The General Public License has been updated for the 21st century. The community knows what it wants, and won't give it up
Written by Leader , Contributor

If you're interested in the legal arguments concerning intellectual property in the digital age, then you'll have noticed that something unusual has happened — a new version of the General Public License has appeared. This is a rare thing, the first such for 16 years, and rarer still for being carried out in public. We could dwell on many aspects of the new GPL — its approach to patents, the relationship to DRM issues — but the unique way it has come about deserves special recognition.

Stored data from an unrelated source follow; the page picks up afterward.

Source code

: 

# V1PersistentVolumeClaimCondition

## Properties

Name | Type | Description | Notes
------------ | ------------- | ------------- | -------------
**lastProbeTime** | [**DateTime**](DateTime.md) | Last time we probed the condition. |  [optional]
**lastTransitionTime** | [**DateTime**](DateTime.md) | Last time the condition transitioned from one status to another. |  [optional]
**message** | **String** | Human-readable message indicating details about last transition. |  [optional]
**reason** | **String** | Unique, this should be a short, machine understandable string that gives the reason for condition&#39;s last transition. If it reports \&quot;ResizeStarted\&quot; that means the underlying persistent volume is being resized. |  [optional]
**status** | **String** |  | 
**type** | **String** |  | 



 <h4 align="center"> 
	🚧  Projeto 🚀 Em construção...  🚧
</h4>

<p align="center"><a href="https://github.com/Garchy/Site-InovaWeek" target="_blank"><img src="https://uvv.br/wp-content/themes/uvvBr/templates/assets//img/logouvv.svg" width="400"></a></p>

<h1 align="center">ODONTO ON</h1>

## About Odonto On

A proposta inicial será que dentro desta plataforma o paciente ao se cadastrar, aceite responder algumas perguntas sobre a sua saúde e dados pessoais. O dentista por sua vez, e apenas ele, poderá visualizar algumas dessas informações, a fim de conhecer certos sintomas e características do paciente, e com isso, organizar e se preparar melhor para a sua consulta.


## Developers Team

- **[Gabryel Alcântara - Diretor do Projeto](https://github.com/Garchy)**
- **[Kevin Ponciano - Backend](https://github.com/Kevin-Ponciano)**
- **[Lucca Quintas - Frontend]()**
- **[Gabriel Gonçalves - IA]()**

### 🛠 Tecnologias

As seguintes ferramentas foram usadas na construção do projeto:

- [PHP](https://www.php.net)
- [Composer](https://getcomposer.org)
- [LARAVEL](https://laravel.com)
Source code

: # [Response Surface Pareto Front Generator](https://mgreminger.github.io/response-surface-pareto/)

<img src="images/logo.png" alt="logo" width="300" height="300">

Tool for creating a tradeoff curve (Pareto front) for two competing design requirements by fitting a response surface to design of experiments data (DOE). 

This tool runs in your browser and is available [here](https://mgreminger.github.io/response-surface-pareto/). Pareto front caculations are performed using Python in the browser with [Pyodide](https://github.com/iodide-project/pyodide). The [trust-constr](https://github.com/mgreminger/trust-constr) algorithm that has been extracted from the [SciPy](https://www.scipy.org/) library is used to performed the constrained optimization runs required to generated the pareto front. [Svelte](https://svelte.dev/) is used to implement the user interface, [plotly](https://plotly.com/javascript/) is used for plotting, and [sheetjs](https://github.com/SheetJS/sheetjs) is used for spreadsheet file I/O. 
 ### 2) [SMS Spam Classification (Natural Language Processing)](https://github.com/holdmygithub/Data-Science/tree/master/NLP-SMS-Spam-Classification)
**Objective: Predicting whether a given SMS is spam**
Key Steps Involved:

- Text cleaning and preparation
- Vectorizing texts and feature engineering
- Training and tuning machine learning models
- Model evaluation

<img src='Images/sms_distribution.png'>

The fact is, everyone who cares has been asked what they want. Software developers, huge corporations, leaders, lawyers, you and me: we had our chance. Regular meetings at the highest level were matched by constant discussion around the world. It is almost unthinkable that such a diverse set of people with so many different approaches could reach consensus, but by and large that has happened. A community realised that it had produced untold billions of dollars' worth of software in freedom, and decided that this was worth continuing.

That highlights one of the most curious aspect of the new GPL: a constant murmur of disinformation left by anonymous posters on high-profile blogs and forums. Like those who deny the moon landing, they appear to have ignored years of totally open development and public discussion, preferring instead to claim that the project does exactly the opposite of its intentions.

Why they want to do this, we cannot say. The GPL's intentions are excellent: it aims to carry on the philosophy of open software in a changing legal environment. That means freedom to join and enrich a global community of innovation, to use whatever combination of tools and techniques are best suited for a job, and to be creative without restriction but with agreement. And those intentions are realised.

GPLv3 is not the answer to every licensing question, nor does it claim to be. A lot of thought has been put into making it compatible, to a greater or lesser extent, with existing licences: it doesn't matter unduly that the Linux kernel is unlikely to switch from GPLv2 in the near future. For most business users of open software, GPLv3 software may feel a little bit safer — but GPLv2 has been a thoroughgoing legal and practical success, and will continue to be so.

What GPLv3 is, is a promise to ourselves — a promise that the many values inherent in open source will be protected and nurtured, that they won't be allowed to die, be sold off or traduced. It's a practical, legal and technical document: more than that, though, it's a moral statement. There is a better way. We won't forget.